バイクには「力」や「自己存在」を増幅する期待があるのも事実だ。
技術の進化だけでは語れない、ビッグバイクの持つ普遍的な魅力。それが愚直なまでに具現化されたモデルに対する、バイク乗りとしての羨望や欲求による肯定と、メーカー社員としてのビジネスの責務=リスク排除の意識が同居し、葛藤する。
だが最後に「オレたちはこれを造って世に出したいんだ」という、作り手のむき出しの本音に、ビジネスを考える「大人の意識」は拒否反応を示したのではないか?
CB1000SFクレイモデル制作の過程
まずはエンジンとタイヤのレイアウトから決め、その後からフレーム形状を合わせて行なったという事実を明確に裏付ける、クレイモデル制作過程の写真(上から順に「完成形」へと進んでいく)。
サイレンサーが現実的な形状になったあたりで、燃料タンクなど外装パーツのシェイプも完成形に近づいている。
CB400SFの存在が起死回生となった
一度は否定されたCB1000SFを社内で浮上させたのは、すでに開発の進んでいたCB-1の後継機種であるCB400SFのデビュープロモーションで、CB1000SFのイメージをコンセプト訴求に利用しようというアイデアだった。
ゼファーのいる400クラスで新型モデルを国内で年間1万台売るには、強烈なイメージが必要だった。この場合、強烈=他を圧倒する迫力に満ちた存在感だ。
はたしてその結果、1991年の東京モーターショーに参考出品された1000ccの「プロジェクトBIG-1」は高い評価を得た。
岸は振り返る。
「自分の想いとお客様の想いは絶対に一緒だという一念だけで、ひたすら前に進んできたが、幕張での反応は自分の予想を超えるもので、涙が出るほどの感動を覚えた」
その反応が追い風になった。モーターショー以降、盛り上がる話題に当初ささやかれていたさまざまなリスクへの懸念の声は聞かれなくなり、ついに正式にラインアップに乗ることが決定した。CB1000SFの開発が正式にスタートしたのだった。
最終的にはデザイン先行モデルの姿を見ていた開発者の「こういうバイクが造りたかった」という想いと「こんなバイクを待っていた」という市場の想いが、水面下で大きな力となってCB1000SFを「地上」に押し上げたかたちとなった。
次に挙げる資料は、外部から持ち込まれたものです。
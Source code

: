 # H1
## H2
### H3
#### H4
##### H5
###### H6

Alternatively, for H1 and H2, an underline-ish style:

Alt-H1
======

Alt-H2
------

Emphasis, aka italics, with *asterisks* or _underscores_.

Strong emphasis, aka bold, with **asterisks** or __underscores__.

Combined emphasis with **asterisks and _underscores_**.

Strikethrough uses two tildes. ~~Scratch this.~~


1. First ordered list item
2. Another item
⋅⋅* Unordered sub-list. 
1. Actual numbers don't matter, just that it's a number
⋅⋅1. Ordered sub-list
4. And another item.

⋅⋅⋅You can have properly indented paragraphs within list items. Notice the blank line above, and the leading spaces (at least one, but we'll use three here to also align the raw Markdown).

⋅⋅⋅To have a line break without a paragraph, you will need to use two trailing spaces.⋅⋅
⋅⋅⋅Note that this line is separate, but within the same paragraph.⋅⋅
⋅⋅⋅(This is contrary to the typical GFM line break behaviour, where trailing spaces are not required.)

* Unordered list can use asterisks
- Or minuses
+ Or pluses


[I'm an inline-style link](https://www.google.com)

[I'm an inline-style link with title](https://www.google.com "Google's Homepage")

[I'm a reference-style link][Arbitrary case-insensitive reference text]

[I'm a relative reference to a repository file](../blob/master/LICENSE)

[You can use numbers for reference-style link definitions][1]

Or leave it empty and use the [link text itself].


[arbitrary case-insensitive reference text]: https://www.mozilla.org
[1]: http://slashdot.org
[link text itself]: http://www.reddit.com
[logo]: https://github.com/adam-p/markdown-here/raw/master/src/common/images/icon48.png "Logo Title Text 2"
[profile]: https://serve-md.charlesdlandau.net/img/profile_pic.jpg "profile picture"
「自分がバイクに興味を持ったころは、ホンダには圧倒的に強いイメージがあった。特に欧州におけるプレゼンスは、その技術力を背景にして、完璧に市場をリードしていた。ホンダのバイクに対して、日本人としての誇りさえ投影して見ていた記憶がある。例えば、白/赤のカラーリングにしても、原点は60年代の四輪F1であり、CB1100R。言ってみれば日本を背負ったナショナルカラー。まさしく日本のホンダここにあり!です。CB1000SFでは、そういったシンプルだが自信にあふれた強いアイデンティティで勝負したかった」と岸は言う。
「妥協や虚飾のない形。トレンドではなく、普遍的なバイクのたたずまい。スポーツバイクとしての強靭な心臓と足。そして伝統的なディテールを持った、ホンダファンがしびれるようなバイク。そんなホンダのビッグバイクへの想いを形にしたかった」
そして、これらCB1000SFの本質は、多くの共感を得て後へと引き継がれていく──。
色付けされたCB1000SFの最終クレイモデル
サイドカバーが白である以外は、ほぼ完成車と変わらないスタイリングを見せる最終モックアップ。メインの車体色となる白/赤のツートーンカラーには、強いホンダと日本というイメージをシンボリックに表わしたかったという岸の想いが込められている。